Dengan menekankan kepentingan sejarah masalah kepercayaan atau keyakinan (iman). Seorang tokoh Teolog yang bernama Ibnu Thaimiyah menyatakan bahwa perselisihan atas dua makna,  kata tersebut merupakan perselisihan intern pertama yang terjadi diantara orang-orng Islam, karena masalah inilah maka masyarakat muslim terpecah kebeberapa sekte atau golongan. Adapun perbedaan dalam menafsirkan kitb suci dan sunnah sehingga satu sama lain menyebut dengan sebutan “kafir’ dan yang mula-mula kegolongan ini adalah kelompok orang-orang yang keluar yang dikenal orang sebagai hari kharijiyah atau khawarij.[2]
Orang-orang Khawarij terdahulu sebenarnya bukanlah para teroris mereka tidak mengangkat permasalahan nereka secara abstrak (in abstracto) semua konsep kunci yang diambil dan dibicarakan oleh mereka dimaksud untuk dikembangkan cepat tau lambat mejadi debuah sifat teologi skolastik, tetapi mereka sendiri tidak bicarakan masalah ini dengan tingkat yang sepenuhnya teoritik. Aebaliknya, konsep-konsep itu berkaitan erat dengan situasi politik pada masa itu. Dari persoalan tersebut memiliki dua sisi yaitu politik dan teologi.
Menurut Harun Nasution bahwa agak aneh kalau dikatakan bahwa, persoalan yang pertama-tama timbul adalah dalam bidang politik dan bukan dalam bidang teologi.[3] Namun dalam karyanya yang berjudul “Islam Rasional” menyatakan bahwa paham dan tingkah laku khawarij yang merupakan salah satu aliran dalam ilmu tauhid atau teologi Islam. Kaum Khawarij terkenal dalam sejarah teologi islam sebagai golongan yang sempit pandangannya dn tak segan-segan menggunakan kekerasan dalam mengmalkan (menyebarkan) keyakinan mereka.[4]

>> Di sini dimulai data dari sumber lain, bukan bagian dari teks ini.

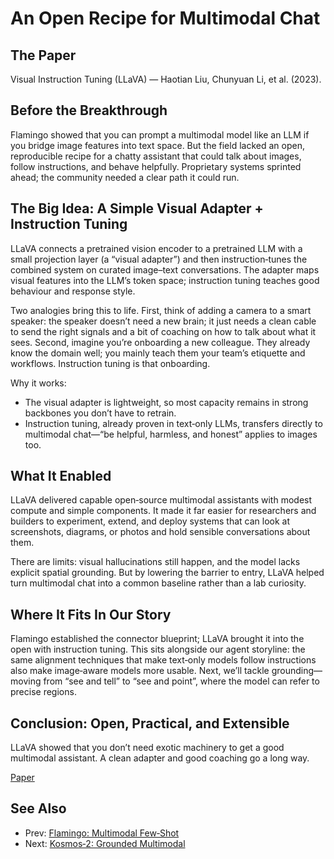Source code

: # An Open Recipe for Multimodal Chat

## The Paper

Visual Instruction Tuning (LLaVA) — Haotian Liu, Chunyuan Li, et al. (2023).

## Before the Breakthrough

Flamingo showed that you can prompt a multimodal model like an LLM if you bridge
image features into text space. But the field lacked an open, reproducible
recipe for a chatty assistant that could talk about images, follow instructions,
and behave helpfully. Proprietary systems sprinted ahead; the community needed a
clear path it could run.

## The Big Idea: A Simple Visual Adapter + Instruction Tuning

LLaVA connects a pretrained vision encoder to a pretrained LLM with a small
projection layer (a “visual adapter”) and then instruction‑tunes the combined
system on curated image–text conversations. The adapter maps visual features
into the LLM’s token space; instruction tuning teaches good behaviour and
response style.

Two analogies bring this to life. First, think of adding a camera to a smart
speaker: the speaker doesn’t need a new brain; it just needs a clean cable to
send the right signals and a bit of coaching on how to talk about what it sees.
Second, imagine you’re onboarding a new colleague. They already know the domain
well; you mainly teach them your team’s etiquette and workflows. Instruction
tuning is that onboarding.

Why it works:
- The visual adapter is lightweight, so most capacity remains in strong
  backbones you don’t have to retrain.
- Instruction tuning, already proven in text‑only LLMs, transfers directly to
  multimodal chat—“be helpful, harmless, and honest” applies to images too.

## What It Enabled

LLaVA delivered capable open‑source multimodal assistants with modest compute
and simple components. It made it far easier for researchers and builders to
experiment, extend, and deploy systems that can look at screenshots, diagrams,
or photos and hold sensible conversations about them.

There are limits: visual hallucinations still happen, and the model lacks
explicit spatial grounding. But by lowering the barrier to entry, LLaVA helped
turn multimodal chat into a common baseline rather than a lab curiosity.

## Where It Fits In Our Story

Flamingo established the connector blueprint; LLaVA brought it into the open
with instruction tuning. This sits alongside our agent storyline: the same
alignment techniques that make text‑only models follow instructions also make
image‑aware models more usable. Next, we’ll tackle grounding—moving from “see
and tell” to “see and point”, where the model can refer to precise regions.

## Conclusion: Open, Practical, and Extensible

LLaVA showed that you don’t need exotic machinery to get a good multimodal
assistant. A clean adapter and good coaching go a long way.

[Paper](llm_papers_syllabus/LLaVA_Visual_Instruction_Tuning_Liu_2023.pdf)
## See Also
- Prev: [Flamingo: Multimodal Few‑Shot](27-flamingo-visual-language-model-alayrac-2022.md)
- Next: [Kosmos‑2: Grounded Multimodal](29-kosmos-2-grounding-multimodal-peng-2023.md)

Golongan Khawarij yang mengeluarkan pernyataan-pernyataan berbau teologis, yang memandang bahwa Ali, Mu’awiyah, Amr bin Ash, Abu Musa Al-Ay’ari dan orang-orang yang menerima arbitrase adalah kafir karena Al-Qur’an telah mengatakan dalam surat al-Maidah ayat 44 :

ومنَ لَمْ يَحْكُم بِماَ أ نْزَلَ اللهُ فَأُولـئِك هم الكافرونَ

Artinya:  barangsiapa yang tidak memutuskan menurut apa yang diturunkan Allah, Maka mereka itu adalah orang-orang yang kafir. [5]

Pernyataan-pernyataan kafir yang mereka kemukakan itu sudah bukan lagi persoalan politik akan tetapi persoalan yang dibahas dalam teologi, masalah yang awalnya masalah politik yang akhirnya timbul kepada masalah teologi Islam.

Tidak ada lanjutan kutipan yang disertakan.